■ What is expected:
Look through the lines below, find those with the word "options", and copy them.

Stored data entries
**********

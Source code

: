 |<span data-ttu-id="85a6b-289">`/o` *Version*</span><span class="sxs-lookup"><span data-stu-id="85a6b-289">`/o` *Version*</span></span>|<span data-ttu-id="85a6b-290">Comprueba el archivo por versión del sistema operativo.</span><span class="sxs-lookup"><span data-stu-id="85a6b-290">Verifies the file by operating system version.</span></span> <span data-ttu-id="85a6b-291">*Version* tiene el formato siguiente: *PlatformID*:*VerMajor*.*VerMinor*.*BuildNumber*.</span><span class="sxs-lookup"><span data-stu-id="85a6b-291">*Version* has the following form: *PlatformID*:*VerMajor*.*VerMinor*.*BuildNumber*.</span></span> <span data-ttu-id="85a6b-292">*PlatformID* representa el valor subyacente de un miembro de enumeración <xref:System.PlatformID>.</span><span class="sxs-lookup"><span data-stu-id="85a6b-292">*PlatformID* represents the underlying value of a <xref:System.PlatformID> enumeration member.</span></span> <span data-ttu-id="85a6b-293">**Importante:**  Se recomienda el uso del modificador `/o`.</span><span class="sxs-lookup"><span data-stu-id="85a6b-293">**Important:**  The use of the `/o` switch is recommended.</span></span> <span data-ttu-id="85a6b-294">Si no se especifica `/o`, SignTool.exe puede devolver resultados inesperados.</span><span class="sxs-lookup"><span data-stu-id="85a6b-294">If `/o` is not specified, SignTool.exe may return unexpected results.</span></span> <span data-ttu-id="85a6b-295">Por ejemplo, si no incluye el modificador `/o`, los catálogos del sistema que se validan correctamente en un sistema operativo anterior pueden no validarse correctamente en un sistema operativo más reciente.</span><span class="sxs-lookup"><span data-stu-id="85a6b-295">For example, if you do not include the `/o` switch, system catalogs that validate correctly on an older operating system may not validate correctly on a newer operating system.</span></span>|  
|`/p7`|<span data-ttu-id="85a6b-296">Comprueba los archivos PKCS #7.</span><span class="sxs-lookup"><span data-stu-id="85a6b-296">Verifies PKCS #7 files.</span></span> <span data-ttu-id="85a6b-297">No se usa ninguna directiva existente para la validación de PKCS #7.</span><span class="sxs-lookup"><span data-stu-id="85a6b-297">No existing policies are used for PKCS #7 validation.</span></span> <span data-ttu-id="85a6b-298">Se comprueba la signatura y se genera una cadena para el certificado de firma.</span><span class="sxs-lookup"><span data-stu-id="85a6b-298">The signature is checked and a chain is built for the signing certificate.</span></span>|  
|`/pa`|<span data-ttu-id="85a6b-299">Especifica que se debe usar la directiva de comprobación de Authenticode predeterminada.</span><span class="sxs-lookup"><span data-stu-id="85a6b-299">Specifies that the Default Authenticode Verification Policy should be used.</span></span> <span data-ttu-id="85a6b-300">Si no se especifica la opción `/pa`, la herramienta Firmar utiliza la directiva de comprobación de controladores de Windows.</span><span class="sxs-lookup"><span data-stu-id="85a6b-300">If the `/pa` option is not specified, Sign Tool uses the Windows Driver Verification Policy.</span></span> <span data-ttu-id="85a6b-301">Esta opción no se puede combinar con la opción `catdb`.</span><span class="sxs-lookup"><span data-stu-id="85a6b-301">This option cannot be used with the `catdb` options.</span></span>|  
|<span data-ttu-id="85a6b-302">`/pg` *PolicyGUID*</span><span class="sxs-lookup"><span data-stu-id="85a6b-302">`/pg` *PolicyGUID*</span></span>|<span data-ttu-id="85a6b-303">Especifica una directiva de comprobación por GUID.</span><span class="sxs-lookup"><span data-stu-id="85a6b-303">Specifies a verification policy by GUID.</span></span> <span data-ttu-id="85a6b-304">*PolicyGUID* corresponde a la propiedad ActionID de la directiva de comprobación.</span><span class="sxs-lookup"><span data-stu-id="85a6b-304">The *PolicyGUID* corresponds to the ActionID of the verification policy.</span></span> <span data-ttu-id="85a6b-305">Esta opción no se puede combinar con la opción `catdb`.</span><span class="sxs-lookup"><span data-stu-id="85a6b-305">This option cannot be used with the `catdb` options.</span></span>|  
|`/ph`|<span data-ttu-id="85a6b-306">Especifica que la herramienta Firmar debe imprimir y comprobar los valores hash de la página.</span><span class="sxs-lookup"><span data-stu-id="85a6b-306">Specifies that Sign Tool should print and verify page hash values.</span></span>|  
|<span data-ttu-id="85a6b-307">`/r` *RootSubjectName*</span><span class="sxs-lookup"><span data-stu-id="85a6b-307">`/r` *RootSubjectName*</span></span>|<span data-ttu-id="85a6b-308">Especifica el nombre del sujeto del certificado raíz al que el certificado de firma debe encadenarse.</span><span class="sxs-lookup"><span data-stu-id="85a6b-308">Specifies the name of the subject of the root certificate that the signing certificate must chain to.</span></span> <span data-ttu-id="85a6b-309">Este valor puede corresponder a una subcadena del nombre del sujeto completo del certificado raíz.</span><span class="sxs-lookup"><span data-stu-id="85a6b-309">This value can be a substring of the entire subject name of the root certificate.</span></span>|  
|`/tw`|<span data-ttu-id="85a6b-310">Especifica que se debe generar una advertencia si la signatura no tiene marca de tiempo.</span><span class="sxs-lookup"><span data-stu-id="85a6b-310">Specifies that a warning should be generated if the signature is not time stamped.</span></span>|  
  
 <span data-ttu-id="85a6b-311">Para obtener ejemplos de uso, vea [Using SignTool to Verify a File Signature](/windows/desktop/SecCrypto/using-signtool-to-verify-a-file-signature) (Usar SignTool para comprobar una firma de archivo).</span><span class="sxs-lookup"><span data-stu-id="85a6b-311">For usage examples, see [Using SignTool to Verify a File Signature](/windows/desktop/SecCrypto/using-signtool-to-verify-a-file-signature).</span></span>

**********

■ Finished task:
|`/pa`|<span data-ttu-id="85a6b-299">Especifica que se debe usar la directiva de comprobación de Authenticode predeterminada.</span><span class="sxs-lookup"><span data-stu-id="85a6b-299">Specifies that the Default Authenticode Verification Policy should be used.</span></span> <span data-ttu-id="85a6b-300">Si no se especifica la opción `/pa`, la herramienta Firmar utiliza la directiva de comprobación de controladores de Windows.</span><span class="sxs-lookup"><span data-stu-id="85a6b-300">If the `/pa` option is not specified, Sign Tool uses the Windows Driver Verification Policy.</span></span> <span data-ttu-id="85a6b-301">Esta opción no se puede combinar con la opción `catdb`.</span><span class="sxs-lookup"><span data-stu-id="85a6b-301">This option cannot be used with the `catdb` options.</span></span>|  
|<span data-ttu-id="85a6b-302">`/pg` *PolicyGUID*</span><span class="sxs-lookup"><span data-stu-id="85a6b-302">`/pg` *PolicyGUID*</span></span>|<span data-ttu-id="85a6b-303">Especifica una directiva de comprobación por GUID.</span><span class="sxs-lookup"><span data-stu-id="85a6b-303">Specifies a verification policy by GUID.</span></span> <span data-ttu-id="85a6b-304">*PolicyGUID* corresponde a la propiedad ActionID de la directiva de comprobación.</span><span class="sxs-lookup"><span data-stu-id="85a6b-304">The *PolicyGUID* corresponds to the ActionID of the verification policy.</span></span> <span data-ttu-id="85a6b-305">Esta opción no se puede combinar con la opción `catdb`.</span><span class="sxs-lookup"><span data-stu-id="85a6b-305">This option cannot be used with the `catdb` options.</span></span>|  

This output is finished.